Although the fatal “ambush-style” shootings in Des Moines, Iowa happened hundreds of miles away, it still hits close to home for Woburn Police Chief Robert Ferullo.
“The randomness of what happened last night maybe makes us worry a little bit more; worried about copycats,” says Chief Ferullo. “So you always worry.”
Woburn Police have experienced this type of tragedy. Officer John Maguire was killed in December 2010. Nine months later, another officer was shot on duty.
“Emotionally, it’s something you think about every day,” Ferullo recalls.
Chief Ferullo says the death of a fellow officer, or a situation like Iowa where officers were targeted, does take an emotional toll, but he won’t let it affect him.
“You can’t let it become your focus,” Ferullo explains. “At the end of the day you have to go do your job.”
Police officers are often exposed to violence, which is why the Critical Incident Stress Management Team was started.
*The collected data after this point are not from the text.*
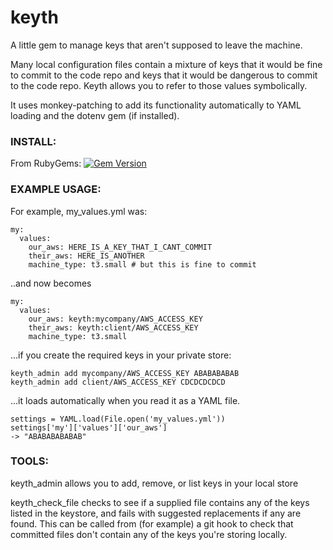 keyth
=====

A little gem to manage keys that aren't supposed to leave the machine.

Many local configuration files contain a mixture of keys that it would be fine to commit to the code repo and keys that it would be dangerous to commit to the code repo. Keyth allows you to refer to those values symbolically.

It uses monkey-patching to add its functionality automatically to YAML loading and the dotenv gem (if installed).

### INSTALL:

From RubyGems: [![Gem Version](https://badge.fury.io/rb/keyth.svg)](http://badge.fury.io/rb/keyth)

### EXAMPLE USAGE:

For example, my_values.yml was:

	my:
	  values:
	  	our_aws: HERE_IS_A_KEY_THAT_I_CANT_COMMIT
	  	their_aws: HERE_IS_ANOTHER
	  	machine_type: t3.small # but this is fine to commit

..and now becomes

    my:
      values:
        our_aws: keyth:mycompany/AWS_ACCESS_KEY
        their_aws: keyth:client/AWS_ACCESS_KEY
        machine_type: t3.small

...if you create the required keys in your private store:

    keyth_admin add mycompany/AWS_ACCESS_KEY ABABABABAB
    keyth_admin add client/AWS_ACCESS_KEY CDCDCDCDCD

...it loads automatically when you read it as a YAML file.

    settings = YAML.load(File.open('my_values.yml'))
    settings['my']['values']['our_aws']
    -> "ABABABABABAB"


### TOOLS:

keyth_admin allows you to add, remove, or list keys in your local store

keyth_check_file checks to see if a supplied file contains any of the keys listed in the keystore, and fails with suggested replacements if any are found. This can be called from (for example) a git hook to check that committed files don't contain any of the keys you're storing locally.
Cambridge Police along with seven other departments are working together to help officers deal with the emotional burden of responding to incidents like the Iowa shootings or the shooting of two officers in East Boston last month.
The goal of the group is to offer diffusion, where police are counseled by fellow officers after critical incidents.
According to the chief, “these incidents are like brick in a backpack. Once that backpack gets filled it’s going to drag you down.”
But the Critical Incident Stress Management Team hopes to combat this feeling and give officers the help they need.